Every now and then, I sit down an try out some new features of Rails, or gems I’ve read about but never really had any usecase for in my daily work. This weekend I’ve played around with ActiveStorage and Hotwire, making a simple clone of a ETL project I like to rewrite.

The basic use-case for the app is to fetch EDI files from different locations, organise and parse them into a warehousing solution. The production version of this app uses S3 quite heavily, and has lots of custom code for managing the documents stored in S3.
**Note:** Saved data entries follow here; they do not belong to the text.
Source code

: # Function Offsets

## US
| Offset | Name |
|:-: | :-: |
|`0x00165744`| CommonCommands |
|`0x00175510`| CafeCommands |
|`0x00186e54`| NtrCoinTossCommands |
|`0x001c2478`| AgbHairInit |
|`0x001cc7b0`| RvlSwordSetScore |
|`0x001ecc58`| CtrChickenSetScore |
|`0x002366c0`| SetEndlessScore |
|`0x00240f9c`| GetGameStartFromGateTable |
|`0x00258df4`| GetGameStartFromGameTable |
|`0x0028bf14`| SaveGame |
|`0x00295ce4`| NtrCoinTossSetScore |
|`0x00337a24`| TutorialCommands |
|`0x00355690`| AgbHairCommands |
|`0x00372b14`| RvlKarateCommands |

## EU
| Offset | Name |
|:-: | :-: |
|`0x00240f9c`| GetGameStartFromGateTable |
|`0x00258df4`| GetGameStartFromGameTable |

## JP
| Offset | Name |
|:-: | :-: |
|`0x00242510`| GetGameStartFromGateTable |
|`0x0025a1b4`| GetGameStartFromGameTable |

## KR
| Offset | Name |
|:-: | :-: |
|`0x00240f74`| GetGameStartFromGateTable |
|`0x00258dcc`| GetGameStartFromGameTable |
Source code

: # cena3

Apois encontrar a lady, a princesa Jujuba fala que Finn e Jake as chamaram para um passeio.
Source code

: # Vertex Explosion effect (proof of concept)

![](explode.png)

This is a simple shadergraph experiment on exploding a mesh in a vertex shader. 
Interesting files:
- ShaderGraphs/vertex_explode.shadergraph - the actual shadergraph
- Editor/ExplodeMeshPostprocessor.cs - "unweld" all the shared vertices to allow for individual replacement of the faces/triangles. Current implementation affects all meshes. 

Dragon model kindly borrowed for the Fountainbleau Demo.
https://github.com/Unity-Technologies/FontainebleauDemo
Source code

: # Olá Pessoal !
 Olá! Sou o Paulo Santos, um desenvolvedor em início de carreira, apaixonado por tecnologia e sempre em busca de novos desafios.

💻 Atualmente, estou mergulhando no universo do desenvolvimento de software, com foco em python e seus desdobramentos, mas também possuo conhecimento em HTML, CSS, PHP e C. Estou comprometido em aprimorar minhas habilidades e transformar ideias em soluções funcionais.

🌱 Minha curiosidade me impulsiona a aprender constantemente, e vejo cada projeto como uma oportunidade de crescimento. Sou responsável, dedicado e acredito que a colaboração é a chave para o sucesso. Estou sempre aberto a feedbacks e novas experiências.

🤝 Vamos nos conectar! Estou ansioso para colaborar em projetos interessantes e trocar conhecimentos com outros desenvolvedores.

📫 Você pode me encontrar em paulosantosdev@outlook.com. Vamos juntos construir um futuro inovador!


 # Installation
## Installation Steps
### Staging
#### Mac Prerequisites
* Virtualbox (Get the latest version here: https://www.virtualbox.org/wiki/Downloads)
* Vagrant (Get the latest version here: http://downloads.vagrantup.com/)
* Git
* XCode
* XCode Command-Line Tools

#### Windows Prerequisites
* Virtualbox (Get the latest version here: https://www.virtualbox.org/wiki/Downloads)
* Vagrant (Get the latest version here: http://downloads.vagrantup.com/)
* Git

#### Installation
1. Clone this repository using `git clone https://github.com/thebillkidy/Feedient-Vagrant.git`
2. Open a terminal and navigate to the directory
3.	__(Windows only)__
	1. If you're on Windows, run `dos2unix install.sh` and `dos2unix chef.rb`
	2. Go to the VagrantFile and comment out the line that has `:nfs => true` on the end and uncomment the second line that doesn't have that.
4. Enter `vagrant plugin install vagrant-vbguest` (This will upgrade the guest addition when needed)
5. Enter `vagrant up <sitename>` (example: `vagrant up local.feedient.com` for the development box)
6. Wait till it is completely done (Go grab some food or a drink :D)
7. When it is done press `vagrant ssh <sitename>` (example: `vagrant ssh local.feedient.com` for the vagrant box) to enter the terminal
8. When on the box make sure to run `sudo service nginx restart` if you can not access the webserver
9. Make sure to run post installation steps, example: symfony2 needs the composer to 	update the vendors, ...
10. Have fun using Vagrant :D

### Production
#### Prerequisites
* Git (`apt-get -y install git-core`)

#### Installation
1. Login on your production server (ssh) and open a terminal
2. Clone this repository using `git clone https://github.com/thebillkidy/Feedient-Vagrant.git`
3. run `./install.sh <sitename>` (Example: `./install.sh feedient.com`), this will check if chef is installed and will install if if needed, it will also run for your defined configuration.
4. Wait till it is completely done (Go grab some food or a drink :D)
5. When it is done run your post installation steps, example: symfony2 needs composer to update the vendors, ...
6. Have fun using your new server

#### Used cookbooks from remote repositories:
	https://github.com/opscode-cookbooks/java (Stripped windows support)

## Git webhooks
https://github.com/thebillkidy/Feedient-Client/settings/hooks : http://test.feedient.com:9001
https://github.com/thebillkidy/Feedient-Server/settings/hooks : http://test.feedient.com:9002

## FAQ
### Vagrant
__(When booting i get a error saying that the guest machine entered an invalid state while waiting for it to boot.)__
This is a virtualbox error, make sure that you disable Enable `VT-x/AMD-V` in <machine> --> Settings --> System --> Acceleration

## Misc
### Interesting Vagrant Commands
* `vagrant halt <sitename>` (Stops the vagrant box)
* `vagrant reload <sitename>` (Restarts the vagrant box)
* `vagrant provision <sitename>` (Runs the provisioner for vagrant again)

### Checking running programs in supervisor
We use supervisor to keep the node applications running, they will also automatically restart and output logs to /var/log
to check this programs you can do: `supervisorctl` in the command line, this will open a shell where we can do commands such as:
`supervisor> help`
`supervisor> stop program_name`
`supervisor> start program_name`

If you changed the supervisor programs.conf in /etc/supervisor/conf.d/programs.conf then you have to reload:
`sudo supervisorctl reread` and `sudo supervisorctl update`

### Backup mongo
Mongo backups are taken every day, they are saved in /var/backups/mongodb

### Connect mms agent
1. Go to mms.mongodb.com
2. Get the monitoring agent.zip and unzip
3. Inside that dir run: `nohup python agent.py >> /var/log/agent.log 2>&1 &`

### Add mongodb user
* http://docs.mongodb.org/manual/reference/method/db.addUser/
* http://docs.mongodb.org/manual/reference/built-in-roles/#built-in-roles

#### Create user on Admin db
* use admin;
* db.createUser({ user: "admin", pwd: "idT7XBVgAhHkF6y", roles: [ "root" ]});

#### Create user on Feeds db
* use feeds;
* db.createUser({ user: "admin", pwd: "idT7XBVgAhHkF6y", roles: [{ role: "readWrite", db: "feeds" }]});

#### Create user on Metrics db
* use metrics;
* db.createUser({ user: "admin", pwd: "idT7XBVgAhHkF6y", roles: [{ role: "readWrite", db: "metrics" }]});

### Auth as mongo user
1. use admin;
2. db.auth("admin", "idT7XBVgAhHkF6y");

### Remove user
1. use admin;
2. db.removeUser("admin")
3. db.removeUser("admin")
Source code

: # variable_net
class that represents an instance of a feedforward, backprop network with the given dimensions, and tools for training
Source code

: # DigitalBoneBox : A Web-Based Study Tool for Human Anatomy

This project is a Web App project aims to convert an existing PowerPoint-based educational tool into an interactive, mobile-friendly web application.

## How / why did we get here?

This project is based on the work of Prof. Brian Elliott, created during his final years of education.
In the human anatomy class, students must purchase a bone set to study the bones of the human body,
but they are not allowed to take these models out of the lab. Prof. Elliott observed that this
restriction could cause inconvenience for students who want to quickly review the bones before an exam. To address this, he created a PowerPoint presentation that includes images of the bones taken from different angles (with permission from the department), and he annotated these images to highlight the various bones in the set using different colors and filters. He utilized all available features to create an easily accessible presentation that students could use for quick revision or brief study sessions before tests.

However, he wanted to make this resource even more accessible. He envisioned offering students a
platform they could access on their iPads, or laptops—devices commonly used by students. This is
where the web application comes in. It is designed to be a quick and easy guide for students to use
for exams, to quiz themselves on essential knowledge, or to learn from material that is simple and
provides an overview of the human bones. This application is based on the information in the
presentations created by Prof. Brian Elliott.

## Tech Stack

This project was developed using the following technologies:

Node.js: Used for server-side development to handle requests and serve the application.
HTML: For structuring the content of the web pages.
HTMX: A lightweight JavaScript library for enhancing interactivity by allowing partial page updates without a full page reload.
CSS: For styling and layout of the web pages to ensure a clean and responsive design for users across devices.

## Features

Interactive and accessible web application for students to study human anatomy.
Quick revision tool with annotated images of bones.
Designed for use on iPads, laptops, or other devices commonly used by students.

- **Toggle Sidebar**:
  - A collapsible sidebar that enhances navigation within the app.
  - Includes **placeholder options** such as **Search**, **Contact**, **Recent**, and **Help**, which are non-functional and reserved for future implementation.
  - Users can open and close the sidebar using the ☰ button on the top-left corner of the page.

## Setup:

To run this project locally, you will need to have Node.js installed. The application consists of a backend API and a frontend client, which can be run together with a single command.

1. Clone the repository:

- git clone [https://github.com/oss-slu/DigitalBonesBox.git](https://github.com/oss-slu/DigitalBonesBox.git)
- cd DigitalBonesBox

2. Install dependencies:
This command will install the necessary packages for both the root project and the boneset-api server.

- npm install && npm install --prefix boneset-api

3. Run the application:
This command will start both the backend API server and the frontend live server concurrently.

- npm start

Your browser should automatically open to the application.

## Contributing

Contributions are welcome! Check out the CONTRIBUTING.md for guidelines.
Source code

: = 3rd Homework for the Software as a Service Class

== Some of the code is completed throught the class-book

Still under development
ActiveStorage is quite easy to set up, and has built-in support for S3 storage (and many other cloud solutions). After a file has been attached, it’s queued for what is called analyzing. Basically it iterates an array of registered analyzers, and picks the one that responds to accept? first. There are a couple of built in analyzers:

They are registered in that order, hooks on to the mimetype of the uploaded files, and gives back some metadata when ran.

For my particular usecase, I want to analyze mostly text/csv and text/plaintext files, at least for this basic testing. I’ll start by making a file called lib/analyzer/edi_analyzer.rb with the very basic requirements of an ActiveStorage analyzer:

class Analyzer::EdiAnalyzer < ActiveStorage::Analyzer

  def metadata
    { ruby_is_awesome: true }
  end

end

This should be enough to register my analyzer, which should be done in an initializer. In config/initializers/active_storage_analyzers.rb I add the following code:

  Rails.application.config.active_storage.analyzers.append Analyzer::EdiAnalyzer

If I open a rails console, I can call on ActiveStorage.analyzers to see that my analyzer is correctly registered:

irb(main):026:0> ActiveStorage.analyzers
=> [ActiveStorage::Analyzer::ImageAnalyzer, ActiveStorage::Analyzer::VideoAnalyzer, Analyzer::EdiAnalyzer]

As you can see, the analyzer is registered as the last one being called, if you’d like to add it as the first, change .append to .prepend in your initializer.

While the analyzer now is registered, it will never be called, as it has not yet implemented the class method accept?. Let’s do that.

class Analyzer::EdiAnalyzer < ActiveStorage::Analyzer

  def self.accept?(blob)
    ['text/csv','text/plain'].include? blob.content_type
  end

  def metadata
    { ruby_is_awesome: true }
  end

end

This returns true given that the content_type of the uploaded file is either text/csv or text/plain. In a later evolution of this analyzer you would probably do a more complex check, but this will do for now.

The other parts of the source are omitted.